Mengapa PRIMA Disebut sebagai Partainya Rakyat Biasa? Ini Penjelasannya

Kornelis Kedaman, Sekretaris PRIMA Kabupaten Lembata


RAKATNTT.COM – PRIMA-Partai Rakyat Adil Makmur, sering disebut sebagai partainya rakyat biasa; mengapa? Secara Nasional, PRIMA tidak didirikan oleh kaum kapitalis, para oligark. Mereka, para pencetus adalah kaum aktivis yang selama ini mengadvokasi permasalahan masyarakat kecil yang kerap 'didiskriminasi' pemerintah. Hal ini dijelaskan oleh Kornelis Kedaman, Sekretaris PRIMA Kabupaten Lembata, NTT.

“Mereka, para pencetus adalah pejuang yang kerapkali mendapatkan perlakuan tidak adil atas hak-haknya sebagai warga negara di medan perjuangan; membela kaum tertindas. Mereka kerapkali mengalami pedang hukum yang berjuluk "tajam ke bawah, tumpul ke atas" karena alibi politis mendominasi di ruang-ruang keadilan,” jelas pemuda dari Kolontobo, Ile Ape yang kerapkali terlibat dalam demonstrasi menentang kebijakan mantan Bupati Lembata, Alm Yentji Sunur. 

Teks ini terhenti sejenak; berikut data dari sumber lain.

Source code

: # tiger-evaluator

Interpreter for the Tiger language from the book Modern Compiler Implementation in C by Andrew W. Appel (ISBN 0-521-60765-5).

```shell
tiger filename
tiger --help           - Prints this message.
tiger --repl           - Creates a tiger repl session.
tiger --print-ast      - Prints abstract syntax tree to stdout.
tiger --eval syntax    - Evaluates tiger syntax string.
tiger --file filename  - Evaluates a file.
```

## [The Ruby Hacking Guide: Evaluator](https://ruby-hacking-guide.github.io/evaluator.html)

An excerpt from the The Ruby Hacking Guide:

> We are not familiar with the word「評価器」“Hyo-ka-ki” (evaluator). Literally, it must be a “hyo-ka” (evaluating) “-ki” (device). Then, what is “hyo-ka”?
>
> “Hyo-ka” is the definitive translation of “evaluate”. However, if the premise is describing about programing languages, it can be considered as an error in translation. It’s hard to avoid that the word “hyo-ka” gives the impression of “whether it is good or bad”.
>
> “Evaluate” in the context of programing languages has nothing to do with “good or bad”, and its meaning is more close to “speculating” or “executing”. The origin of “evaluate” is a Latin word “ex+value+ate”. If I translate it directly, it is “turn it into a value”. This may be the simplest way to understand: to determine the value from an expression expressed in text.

Menurutnya, para aktivis yang mendirikan PRIMA sepakat agar melakukan perlawanan atau perjuangan rakyat lewat jalur politik. Justru bertolak dari situ, kemudian PRIMA disebut sebagai partainya rakyat biasa.

“Hingga akhirnya, muncul kesadaran bahwa pergerakan selama ini mesti harus dilakoni di medan senayan dan parlemen. Sebab, kerapkali, kedua lembaga pilihan rakyat ini memilah milih dalam golongannya masing-masing. Membagi-bagi keuntungannya di antara mereka. Mereka yang 1% orang tetapi menguasai kekayaan 99% di Nusantara. Di antara mereka itu, saling mengatur pajak; memberatkan 99% rakyat Indonesia, sembari meringankan golongan mereka, golongan 1%. Mereka yang menyusup masuk birokrasi dan legilasi berupaya membiarkan ketimpangan ekonomi terus terjadi untuk menjadi komoditas politik 5 tahunan,” sambung Kornelis Kedaman.

Ia juga mengatakan, para elit mengangkangi semangat reformasi, membredel kebebasan berpendapat untuk melindungi kepentingannya. Hal-hal yang disebutkan di atas, menurut Kornelis adalah masalah bangsa Indonesia yang masih ada hingga hari ini dan nampak di depan mata rakyat yang terus dilawan oleh para pencetus PRIMA.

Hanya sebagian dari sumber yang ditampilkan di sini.